I have to prove that $f(x)=\log(1+x^2)$ is Uniform continuous in $[0,\infty)$ (with $\epsilon ,\delta$ formulas…)
I wrote the definition: (what I have to prove):
$\forall \epsilon>0 \quad \exists \delta>0 \quad s.t. \quad \forall x,y\in [0,\infty) : \quad |x-y|<\delta \quad \Rightarrow \quad |f(x)-f(y)|<\epsilon $
So I tried developing $|f(x)-f(y)| = |\log(1+x^2)-\log(1+y^2)| = |\log(\frac{1+x^2}{1+y^2})| $…
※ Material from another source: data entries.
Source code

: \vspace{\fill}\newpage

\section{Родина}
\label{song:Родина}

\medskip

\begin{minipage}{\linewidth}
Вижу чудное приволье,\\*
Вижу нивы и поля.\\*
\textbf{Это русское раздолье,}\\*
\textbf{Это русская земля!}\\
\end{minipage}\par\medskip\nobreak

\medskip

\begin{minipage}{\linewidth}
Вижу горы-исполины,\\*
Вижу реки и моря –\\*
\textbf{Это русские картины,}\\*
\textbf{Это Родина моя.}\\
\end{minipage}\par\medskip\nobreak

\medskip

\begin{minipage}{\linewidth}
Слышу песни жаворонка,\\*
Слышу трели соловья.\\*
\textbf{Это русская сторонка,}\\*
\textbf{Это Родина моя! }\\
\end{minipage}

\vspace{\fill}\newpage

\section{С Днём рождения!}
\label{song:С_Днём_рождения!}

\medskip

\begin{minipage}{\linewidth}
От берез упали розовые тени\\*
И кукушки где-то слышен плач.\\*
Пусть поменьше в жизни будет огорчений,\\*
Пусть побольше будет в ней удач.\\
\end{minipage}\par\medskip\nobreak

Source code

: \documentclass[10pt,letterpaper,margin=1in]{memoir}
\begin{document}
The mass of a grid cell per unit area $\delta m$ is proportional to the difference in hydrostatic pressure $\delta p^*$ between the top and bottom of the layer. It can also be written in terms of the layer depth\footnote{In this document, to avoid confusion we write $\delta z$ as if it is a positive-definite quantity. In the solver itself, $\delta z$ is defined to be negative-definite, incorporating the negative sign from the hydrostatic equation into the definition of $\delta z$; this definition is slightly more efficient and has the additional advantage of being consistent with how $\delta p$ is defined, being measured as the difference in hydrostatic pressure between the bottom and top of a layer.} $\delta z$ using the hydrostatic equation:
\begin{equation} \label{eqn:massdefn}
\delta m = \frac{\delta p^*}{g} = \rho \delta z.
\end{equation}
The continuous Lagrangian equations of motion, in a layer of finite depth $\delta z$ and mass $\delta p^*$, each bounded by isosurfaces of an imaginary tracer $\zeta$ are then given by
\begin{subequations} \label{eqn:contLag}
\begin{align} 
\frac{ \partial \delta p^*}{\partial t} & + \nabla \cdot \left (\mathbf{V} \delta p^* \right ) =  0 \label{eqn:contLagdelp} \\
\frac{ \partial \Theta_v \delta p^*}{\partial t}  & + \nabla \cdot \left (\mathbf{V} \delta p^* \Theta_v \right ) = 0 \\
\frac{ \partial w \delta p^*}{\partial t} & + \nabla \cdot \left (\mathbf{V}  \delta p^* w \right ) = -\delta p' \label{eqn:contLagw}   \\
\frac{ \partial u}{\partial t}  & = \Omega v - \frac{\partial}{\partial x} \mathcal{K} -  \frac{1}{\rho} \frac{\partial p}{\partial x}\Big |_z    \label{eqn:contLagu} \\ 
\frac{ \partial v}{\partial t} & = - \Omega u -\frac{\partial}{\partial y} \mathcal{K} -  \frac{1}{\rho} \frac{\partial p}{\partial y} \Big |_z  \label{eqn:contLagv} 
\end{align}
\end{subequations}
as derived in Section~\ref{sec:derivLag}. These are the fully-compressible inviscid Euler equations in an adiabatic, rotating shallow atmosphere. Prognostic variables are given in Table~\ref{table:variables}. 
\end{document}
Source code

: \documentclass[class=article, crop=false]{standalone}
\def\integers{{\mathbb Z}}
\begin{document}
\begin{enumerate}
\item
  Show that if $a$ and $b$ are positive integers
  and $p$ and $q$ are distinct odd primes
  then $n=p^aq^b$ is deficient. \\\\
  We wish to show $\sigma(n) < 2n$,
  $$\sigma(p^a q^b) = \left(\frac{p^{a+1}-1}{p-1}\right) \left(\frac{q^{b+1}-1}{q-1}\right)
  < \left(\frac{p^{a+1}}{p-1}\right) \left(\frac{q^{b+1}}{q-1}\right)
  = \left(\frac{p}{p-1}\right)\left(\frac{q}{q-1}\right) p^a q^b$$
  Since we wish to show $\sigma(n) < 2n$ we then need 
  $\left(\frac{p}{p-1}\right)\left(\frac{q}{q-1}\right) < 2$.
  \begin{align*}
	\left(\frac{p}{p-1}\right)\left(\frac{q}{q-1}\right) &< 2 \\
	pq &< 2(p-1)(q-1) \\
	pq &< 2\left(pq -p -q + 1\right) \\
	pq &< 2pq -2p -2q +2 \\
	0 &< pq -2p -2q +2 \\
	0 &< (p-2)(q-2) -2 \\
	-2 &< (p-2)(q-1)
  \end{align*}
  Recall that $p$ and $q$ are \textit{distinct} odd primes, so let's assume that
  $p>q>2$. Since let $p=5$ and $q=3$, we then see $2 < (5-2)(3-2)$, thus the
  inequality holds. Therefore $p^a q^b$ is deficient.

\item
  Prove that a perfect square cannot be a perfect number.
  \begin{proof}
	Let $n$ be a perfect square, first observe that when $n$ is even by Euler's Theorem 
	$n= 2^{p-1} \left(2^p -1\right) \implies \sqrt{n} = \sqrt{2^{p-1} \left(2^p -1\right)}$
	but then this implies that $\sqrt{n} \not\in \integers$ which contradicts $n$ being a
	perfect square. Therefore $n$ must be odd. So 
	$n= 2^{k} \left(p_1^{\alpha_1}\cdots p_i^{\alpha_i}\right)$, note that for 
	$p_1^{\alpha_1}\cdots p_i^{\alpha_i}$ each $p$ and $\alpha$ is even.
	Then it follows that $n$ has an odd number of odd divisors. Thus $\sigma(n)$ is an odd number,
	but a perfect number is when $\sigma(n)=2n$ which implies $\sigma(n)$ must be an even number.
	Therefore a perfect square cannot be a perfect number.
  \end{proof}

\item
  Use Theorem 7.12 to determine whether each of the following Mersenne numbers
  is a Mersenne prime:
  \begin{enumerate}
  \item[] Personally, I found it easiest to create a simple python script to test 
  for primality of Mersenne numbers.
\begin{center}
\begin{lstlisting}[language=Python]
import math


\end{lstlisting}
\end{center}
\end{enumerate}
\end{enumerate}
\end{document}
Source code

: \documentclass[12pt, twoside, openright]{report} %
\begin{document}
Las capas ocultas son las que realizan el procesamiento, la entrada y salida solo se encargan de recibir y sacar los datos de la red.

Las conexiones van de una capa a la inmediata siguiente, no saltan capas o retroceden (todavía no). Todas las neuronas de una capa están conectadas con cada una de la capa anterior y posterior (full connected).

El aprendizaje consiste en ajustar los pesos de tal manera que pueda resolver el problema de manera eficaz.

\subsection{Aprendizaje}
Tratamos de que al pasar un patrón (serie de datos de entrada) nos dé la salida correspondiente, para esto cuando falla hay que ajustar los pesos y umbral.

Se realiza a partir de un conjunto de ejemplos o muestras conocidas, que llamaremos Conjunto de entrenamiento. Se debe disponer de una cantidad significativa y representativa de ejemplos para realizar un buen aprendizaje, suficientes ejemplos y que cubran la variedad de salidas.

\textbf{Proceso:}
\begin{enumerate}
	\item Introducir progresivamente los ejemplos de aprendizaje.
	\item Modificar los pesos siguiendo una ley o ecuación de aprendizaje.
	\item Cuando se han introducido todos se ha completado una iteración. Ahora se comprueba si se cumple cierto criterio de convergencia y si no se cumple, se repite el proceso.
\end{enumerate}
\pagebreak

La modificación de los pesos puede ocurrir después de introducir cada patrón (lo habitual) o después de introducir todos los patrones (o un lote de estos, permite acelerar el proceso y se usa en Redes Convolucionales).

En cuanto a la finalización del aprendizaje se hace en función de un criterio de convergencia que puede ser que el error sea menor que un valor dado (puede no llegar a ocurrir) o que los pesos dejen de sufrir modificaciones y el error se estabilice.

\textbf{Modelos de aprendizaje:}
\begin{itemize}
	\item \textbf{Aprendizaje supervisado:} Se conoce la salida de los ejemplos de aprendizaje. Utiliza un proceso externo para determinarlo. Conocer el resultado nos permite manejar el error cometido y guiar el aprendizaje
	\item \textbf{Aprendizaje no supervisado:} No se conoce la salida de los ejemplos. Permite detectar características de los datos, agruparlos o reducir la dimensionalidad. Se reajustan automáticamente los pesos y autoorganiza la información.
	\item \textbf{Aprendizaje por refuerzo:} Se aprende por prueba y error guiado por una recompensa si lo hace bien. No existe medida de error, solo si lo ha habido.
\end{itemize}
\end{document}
now this is where I try to make it bigger and simplify the expression so i can choose the right $\delta$ which depends on the $\epsilon$, and then say that if the simplified bigger expression is still smaller than $\epsilon$ then of course the original $|f(x)-f(y)|$ is smaller than $\epsilon$
but what can I do with this expression? any algebraic tricks?
Best Answer
By the mean value theorem, $$f(x)-f(y) = f'(c)(x-y) = \frac{2c}{1+c^2}(x-y),$$ for some $c$ between $x$ and $y$.
Show that $$ \left|\frac{2c}{1+c^2}\right| \le 1,$$ for example using the AM-GM inequality.